Answer: (3). NCERT §2.6 states the placenta produces several hormones — hCG, hPL, estrogens, progestogens — and that relaxin is secreted by the ovary (not the placenta) in the later phase of pregnancy. Option (1) is wrong because prolactin is pituitary, not placental; option (2) wrongly assigns relaxin and oxytocin to the placenta; option (4) wrongly assigns glucocorticoids to placental secretion.
Q. Match the germ layer with one of its derivatives: (a) Ectoderm (b) Mesoderm (c) Endoderm with (i) Liver (ii) Kidney (iii) Epidermis.
Answer: (a)–(iii), (b)–(ii), (c)–(i). Ectoderm → epidermis (outermost covering); mesoderm → kidney (middle layer builds urogenital system); endoderm → liver (an outgrowth of the gut tube, which is lined by endoderm). The rule is "outside-in": skin/nerves, then muscle/skeleton/kidney, then gut/liver/lung.

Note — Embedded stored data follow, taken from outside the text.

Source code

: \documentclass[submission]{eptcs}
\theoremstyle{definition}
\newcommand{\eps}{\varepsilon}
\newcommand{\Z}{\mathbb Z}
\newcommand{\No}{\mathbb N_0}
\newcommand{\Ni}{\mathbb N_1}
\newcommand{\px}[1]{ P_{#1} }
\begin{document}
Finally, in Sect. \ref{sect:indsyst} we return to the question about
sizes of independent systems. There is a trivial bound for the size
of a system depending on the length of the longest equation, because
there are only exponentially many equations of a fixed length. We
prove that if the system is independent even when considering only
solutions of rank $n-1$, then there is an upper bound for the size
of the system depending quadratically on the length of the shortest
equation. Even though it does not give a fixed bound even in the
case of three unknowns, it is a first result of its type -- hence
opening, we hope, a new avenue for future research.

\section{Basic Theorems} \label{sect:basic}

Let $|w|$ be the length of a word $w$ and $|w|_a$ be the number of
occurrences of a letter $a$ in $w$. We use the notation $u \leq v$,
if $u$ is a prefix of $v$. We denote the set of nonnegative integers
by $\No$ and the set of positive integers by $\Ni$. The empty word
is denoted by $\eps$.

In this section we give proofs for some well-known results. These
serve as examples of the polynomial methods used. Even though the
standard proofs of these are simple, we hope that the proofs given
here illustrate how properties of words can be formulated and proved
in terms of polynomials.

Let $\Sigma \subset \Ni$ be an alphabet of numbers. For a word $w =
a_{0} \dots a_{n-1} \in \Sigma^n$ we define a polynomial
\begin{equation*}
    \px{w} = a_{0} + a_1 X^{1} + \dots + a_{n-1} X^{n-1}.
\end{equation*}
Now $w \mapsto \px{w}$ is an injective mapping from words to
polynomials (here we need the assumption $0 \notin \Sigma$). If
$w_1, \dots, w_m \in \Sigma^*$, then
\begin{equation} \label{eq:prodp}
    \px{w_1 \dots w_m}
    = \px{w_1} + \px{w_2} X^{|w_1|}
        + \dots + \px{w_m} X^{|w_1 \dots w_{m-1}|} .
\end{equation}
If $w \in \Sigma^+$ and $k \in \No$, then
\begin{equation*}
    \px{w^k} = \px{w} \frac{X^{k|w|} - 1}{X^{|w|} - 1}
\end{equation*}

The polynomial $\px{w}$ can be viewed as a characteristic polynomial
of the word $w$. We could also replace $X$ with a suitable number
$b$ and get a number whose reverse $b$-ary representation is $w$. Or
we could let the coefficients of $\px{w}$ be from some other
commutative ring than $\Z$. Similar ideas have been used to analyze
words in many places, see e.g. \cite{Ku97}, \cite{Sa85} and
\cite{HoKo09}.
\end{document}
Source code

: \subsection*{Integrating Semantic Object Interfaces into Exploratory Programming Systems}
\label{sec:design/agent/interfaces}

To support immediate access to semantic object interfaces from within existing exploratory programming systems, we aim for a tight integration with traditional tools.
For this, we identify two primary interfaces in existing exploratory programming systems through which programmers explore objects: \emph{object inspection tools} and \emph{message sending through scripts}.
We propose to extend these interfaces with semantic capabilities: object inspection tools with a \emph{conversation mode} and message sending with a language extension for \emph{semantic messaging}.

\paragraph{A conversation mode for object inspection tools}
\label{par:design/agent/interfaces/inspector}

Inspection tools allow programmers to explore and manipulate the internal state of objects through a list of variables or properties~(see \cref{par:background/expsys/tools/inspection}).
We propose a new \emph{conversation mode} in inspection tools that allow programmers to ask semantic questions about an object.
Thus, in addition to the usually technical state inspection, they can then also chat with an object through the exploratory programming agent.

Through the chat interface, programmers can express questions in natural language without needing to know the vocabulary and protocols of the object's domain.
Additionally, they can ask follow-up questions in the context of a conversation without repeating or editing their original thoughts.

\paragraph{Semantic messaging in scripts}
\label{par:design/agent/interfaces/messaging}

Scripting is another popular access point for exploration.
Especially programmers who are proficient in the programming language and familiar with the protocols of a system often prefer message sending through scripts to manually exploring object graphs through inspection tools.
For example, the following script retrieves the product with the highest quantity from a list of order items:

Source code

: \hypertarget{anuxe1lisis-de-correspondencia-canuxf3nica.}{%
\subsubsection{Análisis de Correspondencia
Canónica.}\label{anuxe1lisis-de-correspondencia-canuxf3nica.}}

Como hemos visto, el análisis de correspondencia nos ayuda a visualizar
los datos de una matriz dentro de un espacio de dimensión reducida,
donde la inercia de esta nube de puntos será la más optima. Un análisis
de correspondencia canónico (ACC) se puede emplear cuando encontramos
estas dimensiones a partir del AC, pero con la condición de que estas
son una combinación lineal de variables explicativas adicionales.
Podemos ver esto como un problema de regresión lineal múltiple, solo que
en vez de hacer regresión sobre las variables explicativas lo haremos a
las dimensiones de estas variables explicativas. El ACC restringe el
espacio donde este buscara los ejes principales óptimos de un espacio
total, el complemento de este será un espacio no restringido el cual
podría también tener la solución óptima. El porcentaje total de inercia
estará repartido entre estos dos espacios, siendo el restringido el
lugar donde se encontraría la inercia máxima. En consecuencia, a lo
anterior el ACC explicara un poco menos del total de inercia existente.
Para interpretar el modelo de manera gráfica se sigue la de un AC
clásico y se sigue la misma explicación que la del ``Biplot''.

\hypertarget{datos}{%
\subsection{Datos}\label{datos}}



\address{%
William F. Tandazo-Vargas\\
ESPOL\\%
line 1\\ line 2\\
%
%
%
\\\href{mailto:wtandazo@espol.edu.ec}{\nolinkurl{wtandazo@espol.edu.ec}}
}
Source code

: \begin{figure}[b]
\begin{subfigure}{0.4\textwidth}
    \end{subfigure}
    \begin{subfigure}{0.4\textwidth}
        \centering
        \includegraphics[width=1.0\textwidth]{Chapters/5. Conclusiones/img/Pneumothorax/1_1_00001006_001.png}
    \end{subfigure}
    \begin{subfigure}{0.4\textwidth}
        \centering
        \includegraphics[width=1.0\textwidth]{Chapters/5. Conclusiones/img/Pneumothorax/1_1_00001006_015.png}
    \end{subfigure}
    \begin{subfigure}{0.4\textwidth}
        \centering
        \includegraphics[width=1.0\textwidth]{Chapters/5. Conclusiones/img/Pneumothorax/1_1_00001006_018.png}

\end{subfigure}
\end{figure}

Q. Which of the following is correct? (A) Major organ systems form by 8 weeks (B) Major organ systems form by 12 weeks (C) Heart forms after one month (D) Limbs and digits develop by the end of the second month (E) Hair appears in the fifth month.
Answer: B, C, D and E are correct; A is wrong. NCERT explicitly says "by the end of 12 weeks (first trimester) most of the major organ systems are formed." The trap of substituting "8 weeks" for "12 weeks" is the single most asked trick in this subtopic (see NEET 2025).
Q. The amnion of mammalian embryo is derived from: (1) ectoderm and mesoderm (2) endoderm and mesoderm (3) mesoderm and trophoblast (4) ectoderm and endoderm.
Answer: (1). The amnion is formed by ectoderm plus extra-embryonic mesoderm — an anatomy-of-extra-embryonic-membranes fact asked by NEET 2018 Q.139. The amniotic fluid it encloses acts as a hydraulic shock-absorber and allows free foetal movement.